Dataset entries:
^^^^^^^^

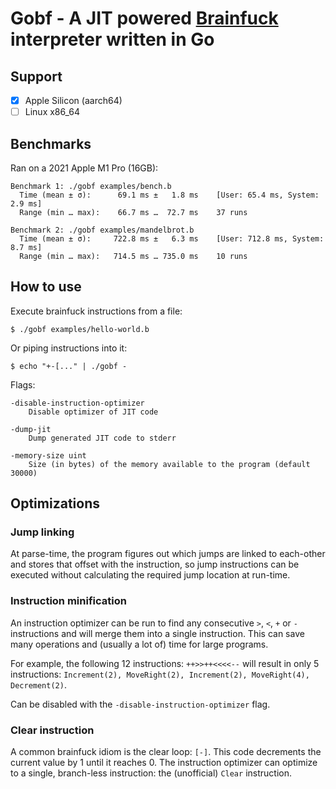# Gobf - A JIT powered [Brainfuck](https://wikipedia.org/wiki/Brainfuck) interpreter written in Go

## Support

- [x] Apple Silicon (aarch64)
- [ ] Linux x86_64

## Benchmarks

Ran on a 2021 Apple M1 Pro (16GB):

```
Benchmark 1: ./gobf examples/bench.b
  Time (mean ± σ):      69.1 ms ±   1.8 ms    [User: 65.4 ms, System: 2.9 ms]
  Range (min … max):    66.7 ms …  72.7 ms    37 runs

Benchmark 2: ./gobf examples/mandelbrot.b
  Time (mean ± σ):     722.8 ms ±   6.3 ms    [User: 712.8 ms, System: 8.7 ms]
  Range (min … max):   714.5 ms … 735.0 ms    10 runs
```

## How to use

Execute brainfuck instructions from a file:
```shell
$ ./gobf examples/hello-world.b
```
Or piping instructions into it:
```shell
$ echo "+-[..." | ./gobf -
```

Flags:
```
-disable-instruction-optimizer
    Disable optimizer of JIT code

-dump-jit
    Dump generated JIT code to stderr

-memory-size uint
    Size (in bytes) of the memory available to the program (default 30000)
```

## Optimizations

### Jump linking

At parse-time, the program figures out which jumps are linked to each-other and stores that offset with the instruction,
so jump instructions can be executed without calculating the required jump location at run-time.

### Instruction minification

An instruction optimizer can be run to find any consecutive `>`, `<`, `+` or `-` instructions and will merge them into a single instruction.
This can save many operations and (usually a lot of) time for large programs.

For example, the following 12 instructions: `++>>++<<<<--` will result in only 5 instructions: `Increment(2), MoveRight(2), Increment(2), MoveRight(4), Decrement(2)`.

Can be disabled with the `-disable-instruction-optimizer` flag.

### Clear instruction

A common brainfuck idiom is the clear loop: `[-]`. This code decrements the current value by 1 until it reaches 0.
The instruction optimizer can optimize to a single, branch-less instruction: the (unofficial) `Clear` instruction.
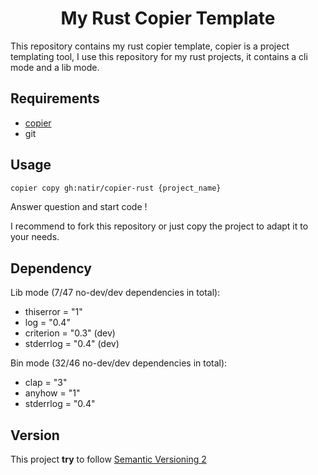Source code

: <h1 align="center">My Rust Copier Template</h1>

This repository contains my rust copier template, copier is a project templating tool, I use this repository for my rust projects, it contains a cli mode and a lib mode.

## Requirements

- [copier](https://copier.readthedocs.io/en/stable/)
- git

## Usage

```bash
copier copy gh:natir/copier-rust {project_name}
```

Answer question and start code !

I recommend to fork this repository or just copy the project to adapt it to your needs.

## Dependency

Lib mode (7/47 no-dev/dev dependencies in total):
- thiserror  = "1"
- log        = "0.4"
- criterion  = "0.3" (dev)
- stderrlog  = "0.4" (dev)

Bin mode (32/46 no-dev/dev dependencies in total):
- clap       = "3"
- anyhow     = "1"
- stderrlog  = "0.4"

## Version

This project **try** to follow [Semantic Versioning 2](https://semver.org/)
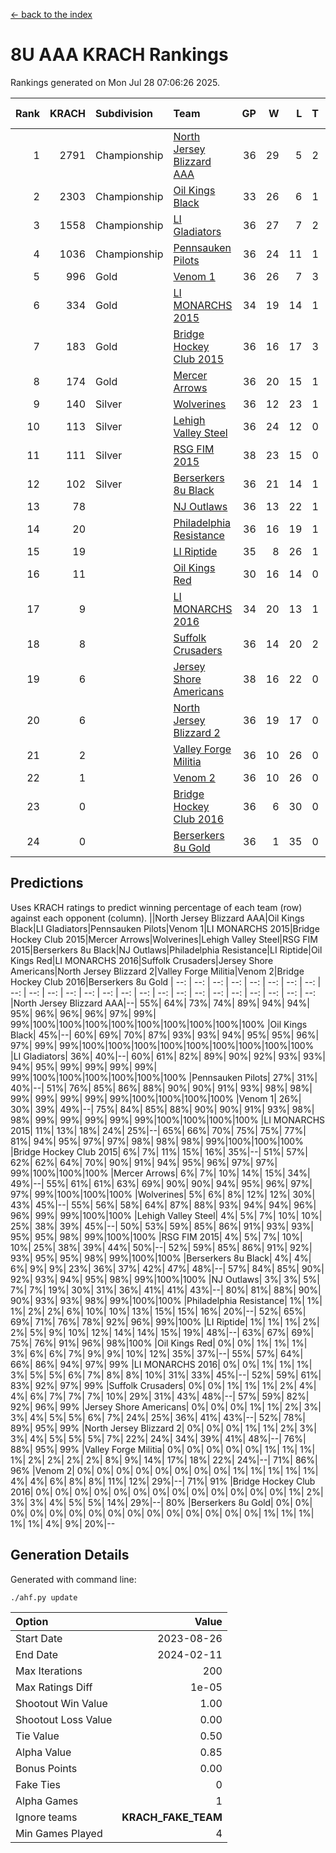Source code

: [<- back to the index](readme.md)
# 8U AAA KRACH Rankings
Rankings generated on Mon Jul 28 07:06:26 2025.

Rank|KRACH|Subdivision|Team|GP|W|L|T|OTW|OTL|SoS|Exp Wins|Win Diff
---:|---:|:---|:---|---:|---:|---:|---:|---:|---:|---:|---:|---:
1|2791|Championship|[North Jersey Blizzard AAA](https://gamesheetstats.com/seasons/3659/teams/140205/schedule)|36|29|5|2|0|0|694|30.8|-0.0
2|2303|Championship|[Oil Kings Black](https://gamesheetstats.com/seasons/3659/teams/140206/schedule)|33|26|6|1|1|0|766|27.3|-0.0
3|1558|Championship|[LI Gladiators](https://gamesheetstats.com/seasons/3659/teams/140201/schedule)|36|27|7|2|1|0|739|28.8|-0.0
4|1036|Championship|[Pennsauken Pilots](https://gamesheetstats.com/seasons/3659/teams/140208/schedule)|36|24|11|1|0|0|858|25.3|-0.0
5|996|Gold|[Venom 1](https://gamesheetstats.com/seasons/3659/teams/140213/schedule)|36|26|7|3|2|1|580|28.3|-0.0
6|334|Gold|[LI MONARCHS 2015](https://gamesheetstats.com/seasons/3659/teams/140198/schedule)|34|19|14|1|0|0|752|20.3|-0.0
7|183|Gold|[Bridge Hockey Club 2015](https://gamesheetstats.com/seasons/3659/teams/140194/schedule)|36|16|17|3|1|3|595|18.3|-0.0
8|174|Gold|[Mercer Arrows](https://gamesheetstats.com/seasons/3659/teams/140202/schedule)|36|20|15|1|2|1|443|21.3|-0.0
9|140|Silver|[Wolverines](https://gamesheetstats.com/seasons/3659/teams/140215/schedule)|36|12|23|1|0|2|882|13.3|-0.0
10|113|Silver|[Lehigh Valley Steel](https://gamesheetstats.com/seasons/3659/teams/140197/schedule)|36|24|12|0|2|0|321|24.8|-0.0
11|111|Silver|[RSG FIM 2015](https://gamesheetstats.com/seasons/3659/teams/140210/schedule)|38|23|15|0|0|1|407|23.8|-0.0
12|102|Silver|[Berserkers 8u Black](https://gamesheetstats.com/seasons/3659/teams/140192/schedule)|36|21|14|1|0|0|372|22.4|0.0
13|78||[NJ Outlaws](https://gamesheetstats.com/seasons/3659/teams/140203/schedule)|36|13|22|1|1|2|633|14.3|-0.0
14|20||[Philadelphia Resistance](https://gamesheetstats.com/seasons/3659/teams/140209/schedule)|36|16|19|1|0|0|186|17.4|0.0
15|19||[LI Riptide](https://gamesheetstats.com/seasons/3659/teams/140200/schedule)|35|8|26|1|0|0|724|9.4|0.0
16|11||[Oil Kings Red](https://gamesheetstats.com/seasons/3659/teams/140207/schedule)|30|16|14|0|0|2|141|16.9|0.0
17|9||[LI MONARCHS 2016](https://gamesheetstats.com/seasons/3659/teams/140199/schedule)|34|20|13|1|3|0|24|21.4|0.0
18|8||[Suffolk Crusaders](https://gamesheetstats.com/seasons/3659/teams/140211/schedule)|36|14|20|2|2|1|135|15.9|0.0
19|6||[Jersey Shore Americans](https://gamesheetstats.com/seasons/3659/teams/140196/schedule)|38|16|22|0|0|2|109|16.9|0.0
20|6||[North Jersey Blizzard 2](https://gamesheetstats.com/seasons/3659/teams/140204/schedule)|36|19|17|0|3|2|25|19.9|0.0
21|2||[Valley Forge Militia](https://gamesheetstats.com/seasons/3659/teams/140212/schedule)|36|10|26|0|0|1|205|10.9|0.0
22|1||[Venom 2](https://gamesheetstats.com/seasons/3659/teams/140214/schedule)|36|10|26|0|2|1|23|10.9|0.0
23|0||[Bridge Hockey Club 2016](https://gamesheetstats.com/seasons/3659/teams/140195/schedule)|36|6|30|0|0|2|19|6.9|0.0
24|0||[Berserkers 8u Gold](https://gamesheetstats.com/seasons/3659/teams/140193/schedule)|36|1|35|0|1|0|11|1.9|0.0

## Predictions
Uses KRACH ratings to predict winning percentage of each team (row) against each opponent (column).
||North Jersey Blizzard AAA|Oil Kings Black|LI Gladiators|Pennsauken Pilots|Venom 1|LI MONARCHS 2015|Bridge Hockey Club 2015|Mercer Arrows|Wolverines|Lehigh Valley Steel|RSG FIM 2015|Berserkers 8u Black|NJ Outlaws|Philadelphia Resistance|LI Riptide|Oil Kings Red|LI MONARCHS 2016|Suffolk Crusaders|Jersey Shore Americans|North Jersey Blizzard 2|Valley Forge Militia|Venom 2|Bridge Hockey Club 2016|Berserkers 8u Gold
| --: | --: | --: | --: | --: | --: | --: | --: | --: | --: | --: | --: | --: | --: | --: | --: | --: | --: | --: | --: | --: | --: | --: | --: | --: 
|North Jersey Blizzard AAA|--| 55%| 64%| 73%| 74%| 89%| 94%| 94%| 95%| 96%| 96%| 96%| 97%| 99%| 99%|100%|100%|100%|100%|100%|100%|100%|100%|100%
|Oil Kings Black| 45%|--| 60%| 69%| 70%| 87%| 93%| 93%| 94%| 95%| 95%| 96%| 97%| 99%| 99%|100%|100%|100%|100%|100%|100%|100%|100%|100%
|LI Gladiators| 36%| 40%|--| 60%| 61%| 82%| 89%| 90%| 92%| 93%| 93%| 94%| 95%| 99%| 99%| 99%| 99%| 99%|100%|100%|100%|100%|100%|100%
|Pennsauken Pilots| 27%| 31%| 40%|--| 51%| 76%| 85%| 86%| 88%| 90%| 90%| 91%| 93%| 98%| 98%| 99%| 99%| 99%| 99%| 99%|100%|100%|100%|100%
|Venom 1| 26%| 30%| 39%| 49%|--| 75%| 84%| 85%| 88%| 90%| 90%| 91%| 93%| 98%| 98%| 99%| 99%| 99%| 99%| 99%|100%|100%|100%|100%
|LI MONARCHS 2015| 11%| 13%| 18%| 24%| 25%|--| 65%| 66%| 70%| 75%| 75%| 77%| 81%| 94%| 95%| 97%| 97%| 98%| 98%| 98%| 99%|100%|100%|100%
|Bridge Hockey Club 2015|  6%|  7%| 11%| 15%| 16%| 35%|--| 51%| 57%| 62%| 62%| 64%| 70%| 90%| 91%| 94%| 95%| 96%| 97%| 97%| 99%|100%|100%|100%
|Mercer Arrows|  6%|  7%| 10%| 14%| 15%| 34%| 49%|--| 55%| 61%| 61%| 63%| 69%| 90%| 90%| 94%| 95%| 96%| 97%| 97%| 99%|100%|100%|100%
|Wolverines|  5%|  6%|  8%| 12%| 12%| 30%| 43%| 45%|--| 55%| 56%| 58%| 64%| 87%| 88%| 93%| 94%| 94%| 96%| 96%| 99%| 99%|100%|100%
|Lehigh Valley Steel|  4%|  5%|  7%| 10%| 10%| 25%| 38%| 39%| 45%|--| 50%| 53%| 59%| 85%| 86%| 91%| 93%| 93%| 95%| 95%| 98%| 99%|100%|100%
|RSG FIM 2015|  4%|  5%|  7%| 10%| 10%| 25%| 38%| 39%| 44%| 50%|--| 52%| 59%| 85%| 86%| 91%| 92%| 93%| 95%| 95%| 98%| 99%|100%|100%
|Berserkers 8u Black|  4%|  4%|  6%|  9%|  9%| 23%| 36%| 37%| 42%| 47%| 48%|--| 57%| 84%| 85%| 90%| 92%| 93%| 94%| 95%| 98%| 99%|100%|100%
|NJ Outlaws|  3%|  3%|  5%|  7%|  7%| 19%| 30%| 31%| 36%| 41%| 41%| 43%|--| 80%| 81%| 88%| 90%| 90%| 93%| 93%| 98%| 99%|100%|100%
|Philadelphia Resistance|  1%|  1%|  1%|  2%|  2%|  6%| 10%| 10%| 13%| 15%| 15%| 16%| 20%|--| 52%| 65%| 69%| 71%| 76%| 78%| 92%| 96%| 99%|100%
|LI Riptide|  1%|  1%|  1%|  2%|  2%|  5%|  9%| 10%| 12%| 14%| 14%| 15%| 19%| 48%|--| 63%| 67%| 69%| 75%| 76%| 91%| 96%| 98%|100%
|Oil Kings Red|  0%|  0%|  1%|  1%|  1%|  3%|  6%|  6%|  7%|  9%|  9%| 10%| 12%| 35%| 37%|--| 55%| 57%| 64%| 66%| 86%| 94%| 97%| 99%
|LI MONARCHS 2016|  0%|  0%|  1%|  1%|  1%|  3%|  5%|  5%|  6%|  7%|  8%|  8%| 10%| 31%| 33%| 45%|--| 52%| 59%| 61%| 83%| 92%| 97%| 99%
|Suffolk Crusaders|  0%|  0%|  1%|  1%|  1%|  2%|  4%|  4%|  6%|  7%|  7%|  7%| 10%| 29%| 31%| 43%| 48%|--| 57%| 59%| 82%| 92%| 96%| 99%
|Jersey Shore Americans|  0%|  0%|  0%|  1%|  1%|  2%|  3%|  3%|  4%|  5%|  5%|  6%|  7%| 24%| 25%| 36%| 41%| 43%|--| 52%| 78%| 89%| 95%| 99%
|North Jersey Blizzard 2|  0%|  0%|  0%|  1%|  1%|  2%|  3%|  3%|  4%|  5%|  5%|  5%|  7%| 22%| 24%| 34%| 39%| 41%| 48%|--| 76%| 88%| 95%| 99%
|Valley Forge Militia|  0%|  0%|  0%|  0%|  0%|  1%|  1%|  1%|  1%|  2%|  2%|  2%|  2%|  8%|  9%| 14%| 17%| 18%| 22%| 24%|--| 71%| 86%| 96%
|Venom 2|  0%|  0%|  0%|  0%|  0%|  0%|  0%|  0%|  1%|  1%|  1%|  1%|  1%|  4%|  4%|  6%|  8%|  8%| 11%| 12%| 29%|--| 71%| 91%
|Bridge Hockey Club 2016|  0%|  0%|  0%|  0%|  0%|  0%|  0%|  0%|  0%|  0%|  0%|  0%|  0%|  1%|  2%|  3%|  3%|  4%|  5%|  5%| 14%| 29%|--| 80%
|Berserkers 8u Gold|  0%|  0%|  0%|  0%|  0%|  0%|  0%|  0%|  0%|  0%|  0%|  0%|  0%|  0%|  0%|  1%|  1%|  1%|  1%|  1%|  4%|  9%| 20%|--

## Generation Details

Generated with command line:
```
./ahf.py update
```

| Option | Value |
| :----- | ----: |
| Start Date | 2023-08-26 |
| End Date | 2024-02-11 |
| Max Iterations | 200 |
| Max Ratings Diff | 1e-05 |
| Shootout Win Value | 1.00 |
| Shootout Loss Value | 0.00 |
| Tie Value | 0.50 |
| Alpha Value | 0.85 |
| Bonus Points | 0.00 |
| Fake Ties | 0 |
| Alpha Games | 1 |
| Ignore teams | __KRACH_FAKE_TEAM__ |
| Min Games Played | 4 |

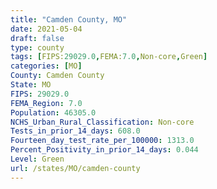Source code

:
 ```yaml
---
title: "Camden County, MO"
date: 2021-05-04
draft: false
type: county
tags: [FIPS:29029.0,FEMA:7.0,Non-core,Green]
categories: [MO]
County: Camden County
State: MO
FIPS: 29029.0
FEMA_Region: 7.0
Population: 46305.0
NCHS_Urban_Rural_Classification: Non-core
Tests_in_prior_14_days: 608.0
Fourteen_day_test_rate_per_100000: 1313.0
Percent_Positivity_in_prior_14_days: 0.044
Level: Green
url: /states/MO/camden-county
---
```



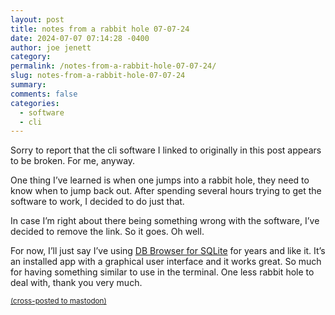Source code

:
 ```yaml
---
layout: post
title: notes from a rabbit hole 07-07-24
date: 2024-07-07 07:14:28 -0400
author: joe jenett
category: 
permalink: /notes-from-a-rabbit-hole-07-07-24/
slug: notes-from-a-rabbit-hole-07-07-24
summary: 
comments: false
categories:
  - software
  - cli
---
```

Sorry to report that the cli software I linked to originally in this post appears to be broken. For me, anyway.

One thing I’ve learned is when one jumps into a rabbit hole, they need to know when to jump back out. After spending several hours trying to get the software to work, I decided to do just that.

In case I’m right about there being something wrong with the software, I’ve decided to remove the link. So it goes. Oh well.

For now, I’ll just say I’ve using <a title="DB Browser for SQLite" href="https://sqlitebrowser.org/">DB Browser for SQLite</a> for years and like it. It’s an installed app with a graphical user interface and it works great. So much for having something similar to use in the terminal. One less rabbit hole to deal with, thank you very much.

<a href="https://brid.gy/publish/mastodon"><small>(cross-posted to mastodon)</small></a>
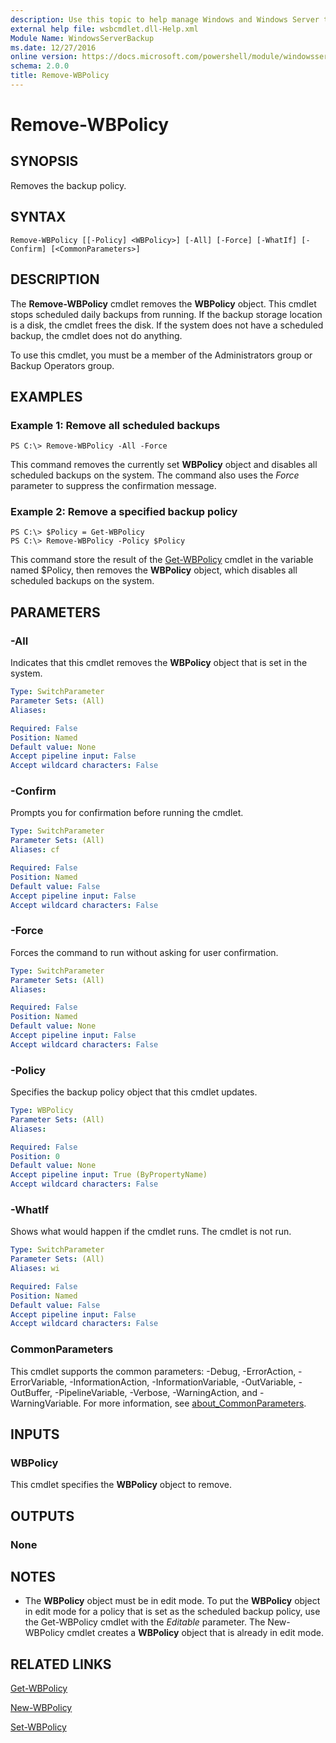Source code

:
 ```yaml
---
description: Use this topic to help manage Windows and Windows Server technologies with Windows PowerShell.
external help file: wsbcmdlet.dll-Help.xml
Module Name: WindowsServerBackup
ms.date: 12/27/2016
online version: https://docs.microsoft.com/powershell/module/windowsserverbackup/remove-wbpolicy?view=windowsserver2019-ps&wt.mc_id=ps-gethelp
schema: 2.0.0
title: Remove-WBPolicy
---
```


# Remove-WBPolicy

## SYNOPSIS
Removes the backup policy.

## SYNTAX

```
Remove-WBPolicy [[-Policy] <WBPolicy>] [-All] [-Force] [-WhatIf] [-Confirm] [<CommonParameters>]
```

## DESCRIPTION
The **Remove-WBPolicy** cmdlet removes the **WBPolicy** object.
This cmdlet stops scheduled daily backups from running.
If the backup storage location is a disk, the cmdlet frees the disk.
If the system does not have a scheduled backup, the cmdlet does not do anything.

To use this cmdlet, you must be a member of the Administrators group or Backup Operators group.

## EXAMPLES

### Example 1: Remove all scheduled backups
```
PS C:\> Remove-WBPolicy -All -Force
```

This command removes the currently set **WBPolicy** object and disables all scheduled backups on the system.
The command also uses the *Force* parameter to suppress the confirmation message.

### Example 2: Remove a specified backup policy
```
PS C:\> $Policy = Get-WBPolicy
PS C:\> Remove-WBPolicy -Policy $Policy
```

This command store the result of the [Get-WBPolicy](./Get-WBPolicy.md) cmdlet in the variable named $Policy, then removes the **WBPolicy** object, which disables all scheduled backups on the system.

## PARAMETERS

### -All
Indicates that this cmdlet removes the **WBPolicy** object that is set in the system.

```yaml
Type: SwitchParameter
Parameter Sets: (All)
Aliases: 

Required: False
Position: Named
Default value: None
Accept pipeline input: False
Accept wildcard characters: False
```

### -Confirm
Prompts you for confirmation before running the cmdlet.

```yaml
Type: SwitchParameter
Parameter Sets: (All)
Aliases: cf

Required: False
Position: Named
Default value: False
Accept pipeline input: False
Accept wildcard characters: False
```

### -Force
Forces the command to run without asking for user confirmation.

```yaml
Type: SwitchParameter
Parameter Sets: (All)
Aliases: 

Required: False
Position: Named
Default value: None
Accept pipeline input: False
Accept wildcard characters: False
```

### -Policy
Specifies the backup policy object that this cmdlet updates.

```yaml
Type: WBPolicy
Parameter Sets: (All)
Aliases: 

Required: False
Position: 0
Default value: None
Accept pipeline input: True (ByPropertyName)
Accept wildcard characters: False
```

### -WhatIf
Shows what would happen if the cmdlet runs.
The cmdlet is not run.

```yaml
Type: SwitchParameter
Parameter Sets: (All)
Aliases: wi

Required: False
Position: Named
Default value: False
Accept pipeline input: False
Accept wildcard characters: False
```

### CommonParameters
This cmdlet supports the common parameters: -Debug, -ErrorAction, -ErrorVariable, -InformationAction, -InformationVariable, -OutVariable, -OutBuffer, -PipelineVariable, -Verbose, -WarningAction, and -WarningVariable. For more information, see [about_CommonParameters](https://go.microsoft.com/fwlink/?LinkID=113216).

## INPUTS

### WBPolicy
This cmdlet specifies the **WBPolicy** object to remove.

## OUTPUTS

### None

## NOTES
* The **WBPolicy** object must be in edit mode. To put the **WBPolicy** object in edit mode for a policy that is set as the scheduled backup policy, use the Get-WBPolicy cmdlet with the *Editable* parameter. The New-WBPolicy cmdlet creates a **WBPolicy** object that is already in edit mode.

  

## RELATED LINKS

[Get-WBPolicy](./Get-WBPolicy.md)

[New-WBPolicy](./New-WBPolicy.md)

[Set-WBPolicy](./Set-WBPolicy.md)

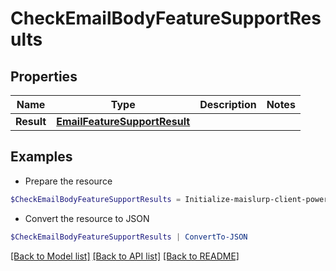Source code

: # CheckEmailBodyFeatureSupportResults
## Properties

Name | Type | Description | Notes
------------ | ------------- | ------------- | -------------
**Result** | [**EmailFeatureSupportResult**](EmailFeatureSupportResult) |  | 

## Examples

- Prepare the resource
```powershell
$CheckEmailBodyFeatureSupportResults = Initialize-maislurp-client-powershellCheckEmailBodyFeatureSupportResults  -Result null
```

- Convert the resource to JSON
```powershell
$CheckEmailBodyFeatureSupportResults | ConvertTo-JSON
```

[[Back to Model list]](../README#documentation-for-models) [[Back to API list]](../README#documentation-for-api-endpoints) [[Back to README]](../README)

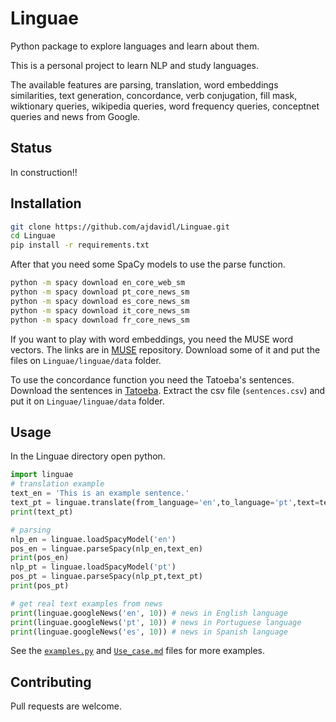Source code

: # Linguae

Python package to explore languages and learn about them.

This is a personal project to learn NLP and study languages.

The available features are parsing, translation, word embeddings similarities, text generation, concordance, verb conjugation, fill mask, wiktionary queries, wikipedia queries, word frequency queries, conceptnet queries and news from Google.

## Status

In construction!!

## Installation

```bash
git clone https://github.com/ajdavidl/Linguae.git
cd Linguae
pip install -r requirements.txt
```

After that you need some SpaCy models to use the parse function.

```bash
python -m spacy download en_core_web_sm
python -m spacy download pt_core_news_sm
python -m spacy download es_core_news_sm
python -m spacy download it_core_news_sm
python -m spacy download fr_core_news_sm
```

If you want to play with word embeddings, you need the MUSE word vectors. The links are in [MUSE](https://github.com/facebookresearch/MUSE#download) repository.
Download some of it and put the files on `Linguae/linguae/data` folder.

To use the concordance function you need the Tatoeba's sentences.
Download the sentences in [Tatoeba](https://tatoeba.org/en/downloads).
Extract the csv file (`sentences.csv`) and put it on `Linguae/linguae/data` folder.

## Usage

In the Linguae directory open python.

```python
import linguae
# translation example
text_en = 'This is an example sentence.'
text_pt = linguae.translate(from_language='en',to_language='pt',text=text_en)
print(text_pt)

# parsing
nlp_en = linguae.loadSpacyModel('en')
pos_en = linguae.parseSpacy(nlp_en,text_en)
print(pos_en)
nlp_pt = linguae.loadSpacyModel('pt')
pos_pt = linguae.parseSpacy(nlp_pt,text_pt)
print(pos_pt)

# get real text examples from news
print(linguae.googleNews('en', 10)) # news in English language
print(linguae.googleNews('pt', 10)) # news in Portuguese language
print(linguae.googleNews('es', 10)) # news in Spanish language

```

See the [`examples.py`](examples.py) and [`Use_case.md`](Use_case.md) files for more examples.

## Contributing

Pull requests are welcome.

^^^^^^^^

Across the entries above, how many lines contain "scheduled"? Provide only the count.

6